SAN FRANCISCO — As many times as he gets asked, Cardinals closer Jason Motte still has no perfect answer for how St. Louis found a way to win at Washington after trailing 6-0 and advance to the NL championship series again.
“These guys just prove what big hearts they have and how much they go out there and work their butts off,” said Motte, Friday night’s winning pitcher in Game 5. “Someone asked me last night how we keep doing it, and I said, ‘I don’t know, maybe we’re just stubborn. We just don’t give up.’ That’s kind of how you have to be.”
The San Francisco Giants get it, all right. They’ve been doing it the same way.
The last two World Series winners sure are showing their championship mettle in mid-October.
St. Louis manager Mike Matheny will watch the game again, once things slow down, so he can truly appreciate just what his Cardinals accomplished in beating the Nationals — the team with baseball’s best record this season.
San Francisco skipper Bruce Bochy doesn’t need another look to know how impressive the reigning World Series champions’ ninth-inning comeback was for a 9-7 victory in the nation’s capital.
Bochy’s team had its own remarkable rally that’s not quite as fresh as the Cardinals’ feat: Three road wins at Cincinnati to advance after dropping the first two games of the division series at home to the Reds.
They will face off in Game 1 of the NLCS tonight at San Francisco’s AT&T Park. Left-hander Madison Bumgarner gets the ball for the Giants against 6-foot-5 right-hander Lance Lynn.
“Both teams had their backs against the wall,” Bochy said. “It’s impressive what the Cardinals did. And, really, if you look at the game we had and the game they had, they were similar. We were up 6-0, barely hung on, and they found a way to get it done. … I think that says a lot about the two clubs, the character of the clubs and how hard they fight — and it should be a really hard-fought series here.”

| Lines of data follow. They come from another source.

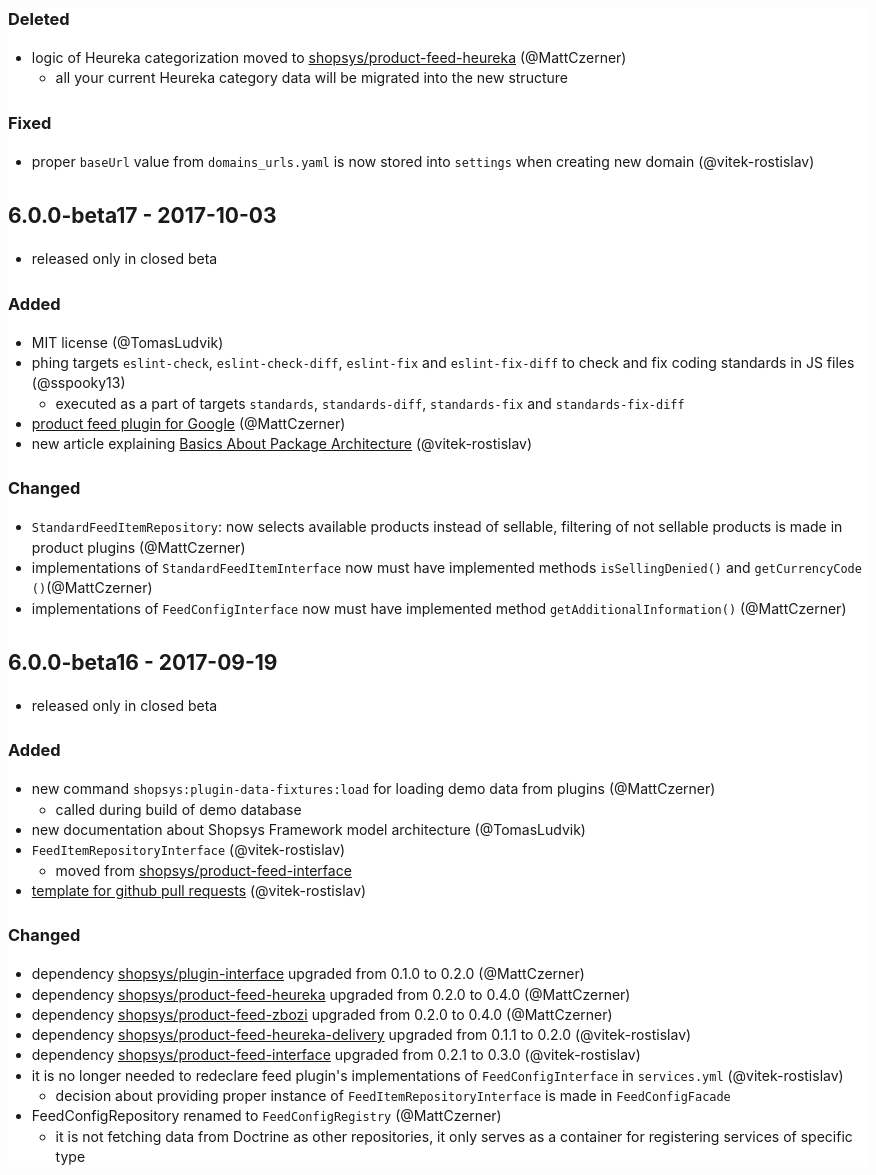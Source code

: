 ### Deleted
- logic of Heureka categorization moved to [shopsys/product-feed-heureka](https://github.com/shopsys/product-feed-heureka) (@MattCzerner)
    - all your current Heureka category data will be migrated into the new structure

### Fixed
- proper `baseUrl` value from `domains_urls.yaml` is now stored into `settings` when creating new domain (@vitek-rostislav)

## 6.0.0-beta17 - 2017-10-03
- released only in closed beta

### Added
- MIT license (@TomasLudvik)
- phing targets `eslint-check`, `eslint-check-diff`, `eslint-fix` and `eslint-fix-diff` to check and fix coding standards in JS files (@sspooky13)
    - executed as a part of targets `standards`, `standards-diff`, `standards-fix` and `standards-fix-diff`
- [product feed plugin for Google](https://github.com/shopsys/product-feed-google/) (@MattCzerner)
- new article explaining [Basics About Package Architecture](https://github.com/shopsys/shopsys/blob/master/docs/introduction/basics-about-package-architecture.md) (@vitek-rostislav)

### Changed
- `StandardFeedItemRepository`: now selects available products instead of sellable, filtering of not sellable products is made in product plugins (@MattCzerner)
- implementations of `StandardFeedItemInterface` now must have implemented methods `isSellingDenied()` and `getCurrencyCode()`(@MattCzerner)
- implementations of `FeedConfigInterface` now must have implemented method `getAdditionalInformation()` (@MattCzerner)

## 6.0.0-beta16 - 2017-09-19
- released only in closed beta

### Added
- new command `shopsys:plugin-data-fixtures:load` for loading demo data from plugins (@MattCzerner)
    - called during build of demo database
- new documentation about Shopsys Framework model architecture (@TomasLudvik)
- `FeedItemRepositoryInterface` (@vitek-rostislav)
    - moved from [shopsys/product-feed-interface](https://github.com/shopsys/product-feed-interface/)
- [template for github pull requests](https://github.com/shopsys/shopsys/blob/master/docs/PULL_REQUEST_TEMPLATE.md) (@vitek-rostislav)

### Changed
- dependency [shopsys/plugin-interface](https://github.com/shopsys/plugin-interface/) upgraded from 0.1.0 to 0.2.0 (@MattCzerner)
- dependency [shopsys/product-feed-heureka](https://github.com/shopsys/product-feed-heureka/) upgraded from 0.2.0 to 0.4.0 (@MattCzerner)
- dependency [shopsys/product-feed-zbozi](https://github.com/shopsys/product-feed-zbozi/) upgraded from 0.2.0 to 0.4.0 (@MattCzerner)
- dependency [shopsys/product-feed-heureka-delivery](https://github.com/shopsys/product-feed-heureka-delivery/) upgraded from 0.1.1 to 0.2.0 (@vitek-rostislav)
- dependency [shopsys/product-feed-interface](https://github.com/shopsys/product-feed-interface/) upgraded from 0.2.1 to 0.3.0 (@vitek-rostislav)
- it is no longer needed to redeclare feed plugin's implementations of `FeedConfigInterface` in `services.yml` (@vitek-rostislav)
    - decision about providing proper instance of `FeedItemRepositoryInterface` is made in `FeedConfigFacade`
- FeedConfigRepository renamed to `FeedConfigRegistry` (@MattCzerner)
    - it is not fetching data from Doctrine as other repositories, it only serves as a container for registering services of specific type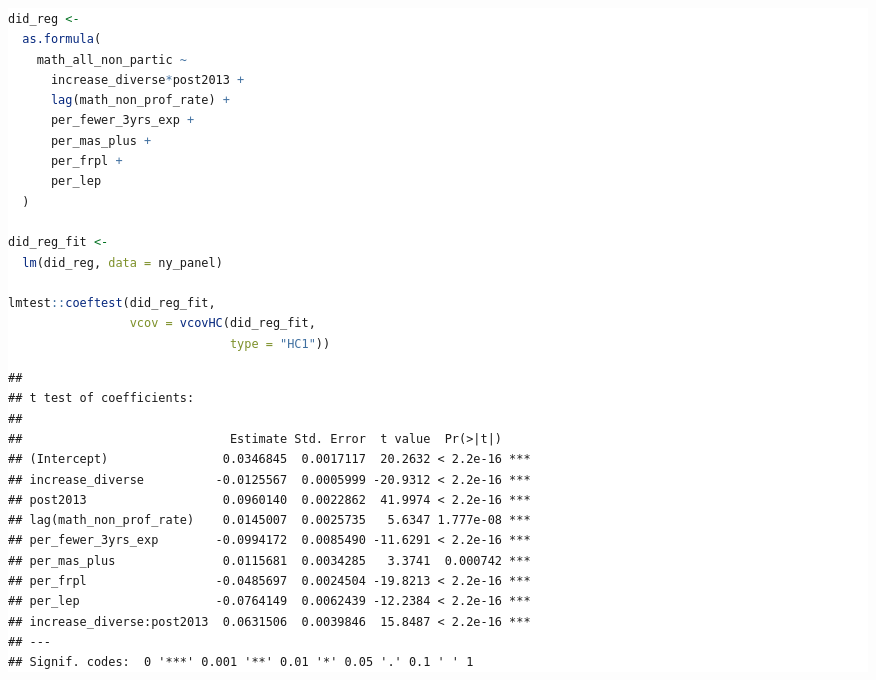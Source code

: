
 ``` r
did_reg <-
  as.formula(
    math_all_non_partic ~
      increase_diverse*post2013 +
      lag(math_non_prof_rate) +
      per_fewer_3yrs_exp +
      per_mas_plus +
      per_frpl +
      per_lep
  )

did_reg_fit <- 
  lm(did_reg, data = ny_panel)

lmtest::coeftest(did_reg_fit, 
                 vcov = vcovHC(did_reg_fit,
                               type = "HC1"))
```

    ## 
    ## t test of coefficients:
    ## 
    ##                             Estimate Std. Error  t value  Pr(>|t|)    
    ## (Intercept)                0.0346845  0.0017117  20.2632 < 2.2e-16 ***
    ## increase_diverse          -0.0125567  0.0005999 -20.9312 < 2.2e-16 ***
    ## post2013                   0.0960140  0.0022862  41.9974 < 2.2e-16 ***
    ## lag(math_non_prof_rate)    0.0145007  0.0025735   5.6347 1.777e-08 ***
    ## per_fewer_3yrs_exp        -0.0994172  0.0085490 -11.6291 < 2.2e-16 ***
    ## per_mas_plus               0.0115681  0.0034285   3.3741  0.000742 ***
    ## per_frpl                  -0.0485697  0.0024504 -19.8213 < 2.2e-16 ***
    ## per_lep                   -0.0764149  0.0062439 -12.2384 < 2.2e-16 ***
    ## increase_diverse:post2013  0.0631506  0.0039846  15.8487 < 2.2e-16 ***
    ## ---
    ## Signif. codes:  0 '***' 0.001 '**' 0.01 '*' 0.05 '.' 0.1 ' ' 1

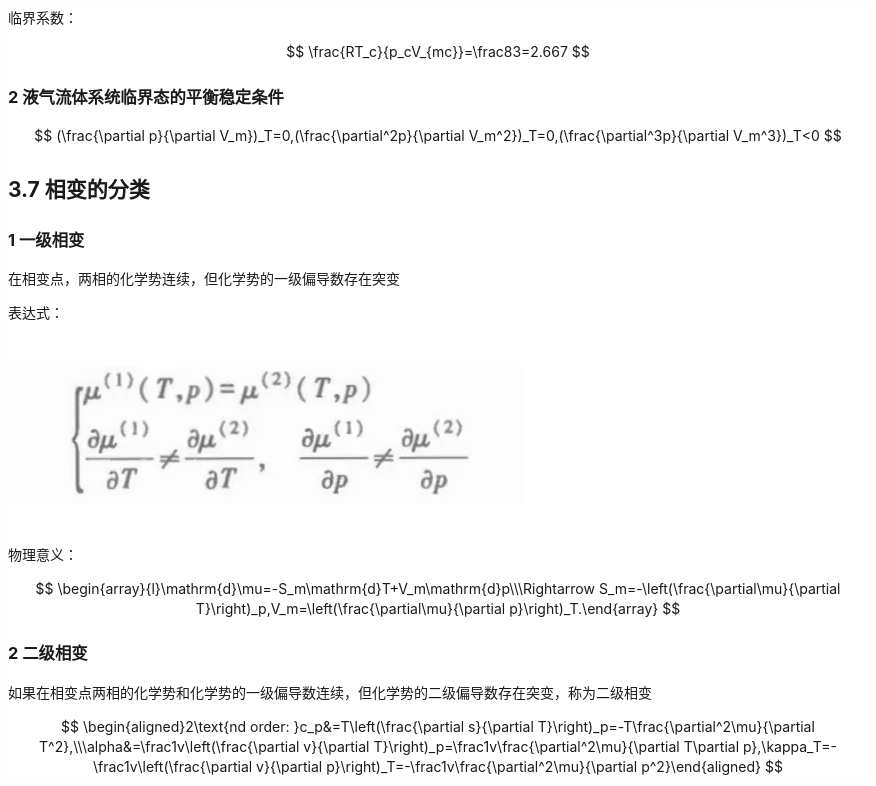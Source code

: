 临界系数：

$$
\frac{RT_c}{p_cV_{mc}}=\frac83=2.667
$$

### 2 液气流体系统临界态的平衡稳定条件

$$
(\frac{\partial p}{\partial V_m})_T=0,(\frac{\partial^2p}{\partial V_m^2})_T=0,(\frac{\partial^3p}{\partial V_m^3})_T<0
$$

## 3.7 相变的分类

### 1 一级相变

在相变点，两相的化学势连续，但化学势的一级偏导数存在突变

表达式：

![alt text](image-12.png)

物理意义：

$$
\begin{array}{l}\mathrm{d}\mu=-S_m\mathrm{d}T+V_m\mathrm{d}p\\\Rightarrow S_m=-\left(\frac{\partial\mu}{\partial T}\right)_p,V_m=\left(\frac{\partial\mu}{\partial p}\right)_T.\end{array}
$$


### 2 二级相变

如果在相变点两相的化学势和化学势的一级偏导数连续，但化学势的二级偏导数存在突变，称为二级相变

$$
\begin{aligned}2\text{nd order: }c_p&=T\left(\frac{\partial s}{\partial T}\right)_p=-T\frac{\partial^2\mu}{\partial T^2},\\\alpha&=\frac1v\left(\frac{\partial v}{\partial T}\right)_p=\frac1v\frac{\partial^2\mu}{\partial T\partial p},\kappa_T=-\frac1v\left(\frac{\partial v}{\partial p}\right)_T=-\frac1v\frac{\partial^2\mu}{\partial p^2}\end{aligned}
$$
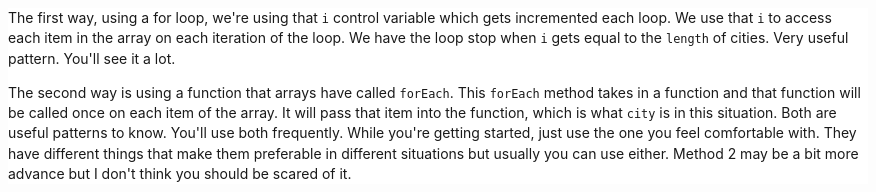 The first way, using a for loop, we're using that `i` control variable which gets incremented each loop. We use that `i` to access each item in the array on each iteration of the loop. We have the loop stop when `i` gets equal to the `length` of cities. Very useful pattern. You'll see it a lot.

The second way is using a function that arrays have called `forEach`. This `forEach` method takes in a function and that function will be called once on each item of the array. It will pass that item into the function, which is what `city` is in this situation. Both are useful patterns to know. You'll use both frequently. While you're getting started, just use the one you feel comfortable with. They have different things that make them preferable in different situations but usually you can use either. Method 2 may be a bit more advance but I don't think you should be scared of it.

[kyle]: https://frontendmasters.com/courses/javascript-foundations/
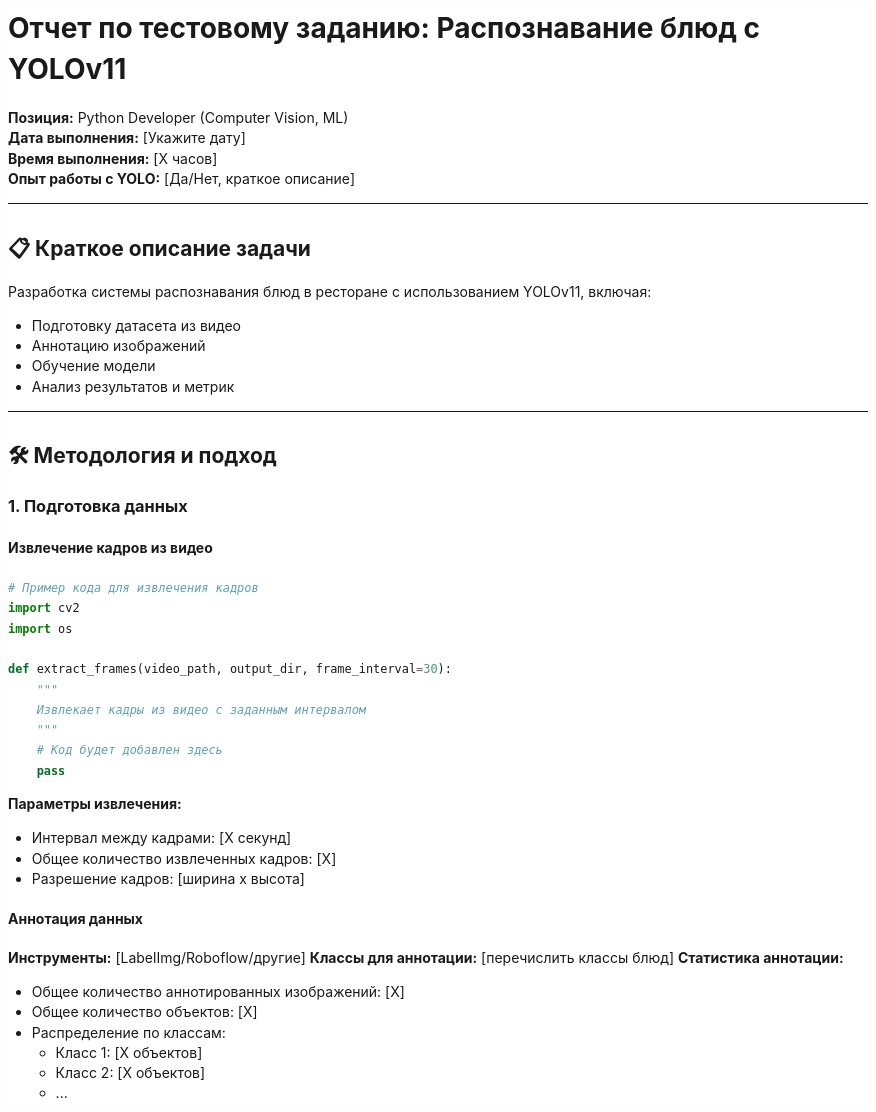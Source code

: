 # Отчет по тестовому заданию: Распознавание блюд с YOLOv11

**Позиция:** Python Developer (Computer Vision, ML)  
**Дата выполнения:** [Укажите дату]  
**Время выполнения:** [X часов]  
**Опыт работы с YOLO:** [Да/Нет, краткое описание]

---

## 📋 Краткое описание задачи

Разработка системы распознавания блюд в ресторане с использованием YOLOv11, включая:
- Подготовку датасета из видео
- Аннотацию изображений
- Обучение модели
- Анализ результатов и метрик

---

## 🛠️ Методология и подход

### 1. Подготовка данных

#### Извлечение кадров из видео
```python
# Пример кода для извлечения кадров
import cv2
import os

def extract_frames(video_path, output_dir, frame_interval=30):
    """
    Извлекает кадры из видео с заданным интервалом
    """
    # Код будет добавлен здесь
    pass
```

**Параметры извлечения:**
- Интервал между кадрами: [X секунд]
- Общее количество извлеченных кадров: [X]
- Разрешение кадров: [ширина x высота]

#### Аннотация данных
**Инструменты:** [LabelImg/Roboflow/другие]
**Классы для аннотации:** [перечислить классы блюд]
**Статистика аннотации:**
- Общее количество аннотированных изображений: [X]
- Общее количество объектов: [X]
- Распределение по классам:
  - Класс 1: [X объектов]
  - Класс 2: [X объектов]
  - ...
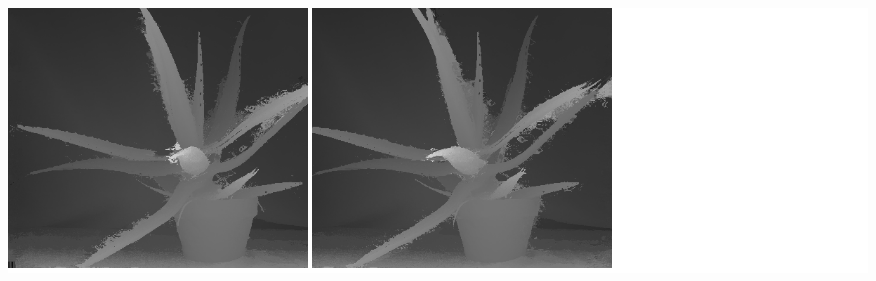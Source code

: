 <img src="./docs/Aloe_disp1_row_col.png"  width="300" /> <img src="./docs/Aloe_disp5_row_col.png"  width="300" />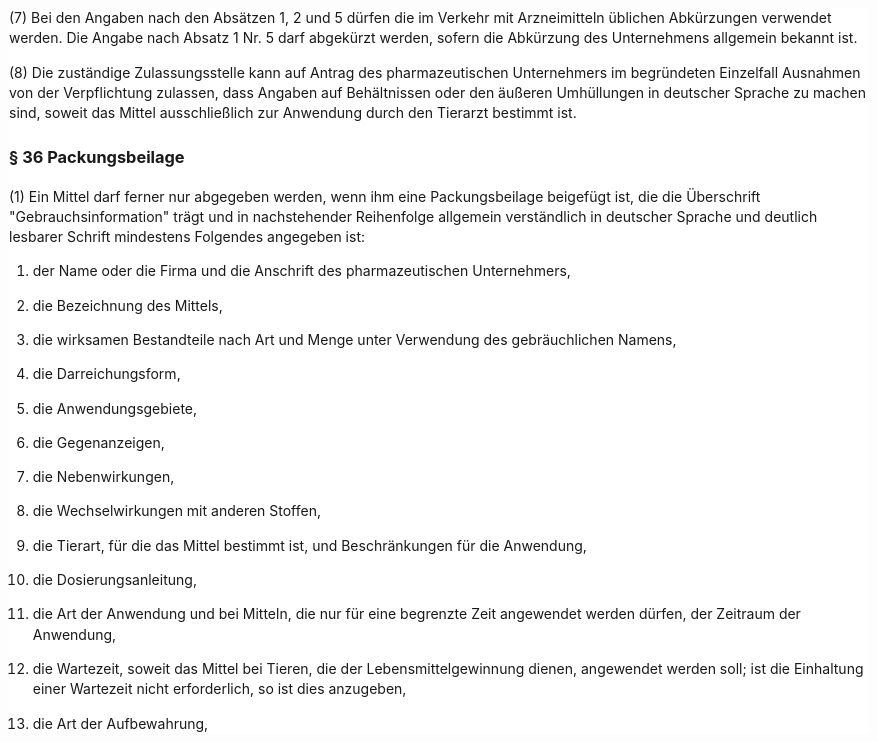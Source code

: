 (7) Bei den Angaben nach den Absätzen 1, 2 und 5 dürfen die im Verkehr
mit Arzneimitteln üblichen Abkürzungen verwendet werden. Die Angabe
nach Absatz 1 Nr. 5 darf abgekürzt werden, sofern die Abkürzung des
Unternehmens allgemein bekannt ist.

(8) Die zuständige Zulassungsstelle kann auf Antrag des
pharmazeutischen Unternehmers im begründeten Einzelfall Ausnahmen von
der Verpflichtung zulassen, dass Angaben auf Behältnissen oder den
äußeren Umhüllungen in deutscher Sprache zu machen sind, soweit das
Mittel ausschließlich zur Anwendung durch den Tierarzt bestimmt ist.


### § 36 Packungsbeilage

(1) Ein Mittel darf ferner nur abgegeben werden, wenn ihm eine
Packungsbeilage beigefügt ist, die die Überschrift
"Gebrauchsinformation" trägt und in nachstehender Reihenfolge
allgemein verständlich in deutscher Sprache und deutlich lesbarer
Schrift mindestens Folgendes angegeben ist:

1.  der Name oder die Firma und die Anschrift des pharmazeutischen
    Unternehmers,


2.  die Bezeichnung des Mittels,


3.  die wirksamen Bestandteile nach Art und Menge unter Verwendung des
    gebräuchlichen Namens,


4.  die Darreichungsform,


5.  die Anwendungsgebiete,


6.  die Gegenanzeigen,


7.  die Nebenwirkungen,


8.  die Wechselwirkungen mit anderen Stoffen,


9.  die Tierart, für die das Mittel bestimmt ist, und Beschränkungen für
    die Anwendung,


10. die Dosierungsanleitung,


11. die Art der Anwendung und bei Mitteln, die nur für eine begrenzte Zeit
    angewendet werden dürfen, der Zeitraum der Anwendung,


12. die Wartezeit, soweit das Mittel bei Tieren, die der
    Lebensmittelgewinnung dienen, angewendet werden soll; ist die
    Einhaltung einer Wartezeit nicht erforderlich, so ist dies anzugeben,


13. die Art der Aufbewahrung,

Bumgarner, a 16-game winner this year, lost Game 2 of the NL division series here to Cincinnati. But the strong left-hander is not one to get rattled, and he gained his share of experience during the Giants’ surprising run to the World Series title in 2010 — the first for the franchise since moving West in 1958.
“I felt good last time, things just didn’t go my way,” Bumgarner said. “That’s the way this game is.”
While the Giants became the eighth team to erase a 2-0 deficit to win a best-of-five series and first in major league history to do it on the road, the Cardinals earned the biggest comeback ever in a winner-take-all postseason game, according to STATS LLC.
“It really hasn’t sunk in,” Matheny said after an all-night, cross-country trip to the Bay Area. “I see a knockdown-drag out ahead of us. I’m certain Major League Baseball has to be very pleased with the caliber of baseball that’s happened so far in this postseason. And I don’t see any reason why the excitement wouldn’t continue. We’re looking at two well-rounded teams.”
These clubs have played twice previously in the NLCS, most recently in 2002. The Barry Bonds-led Giants went on to the World Series only to fall short in the decisive Game 7 against the wild-card Angels after coming within six outs of a championship in Game 6.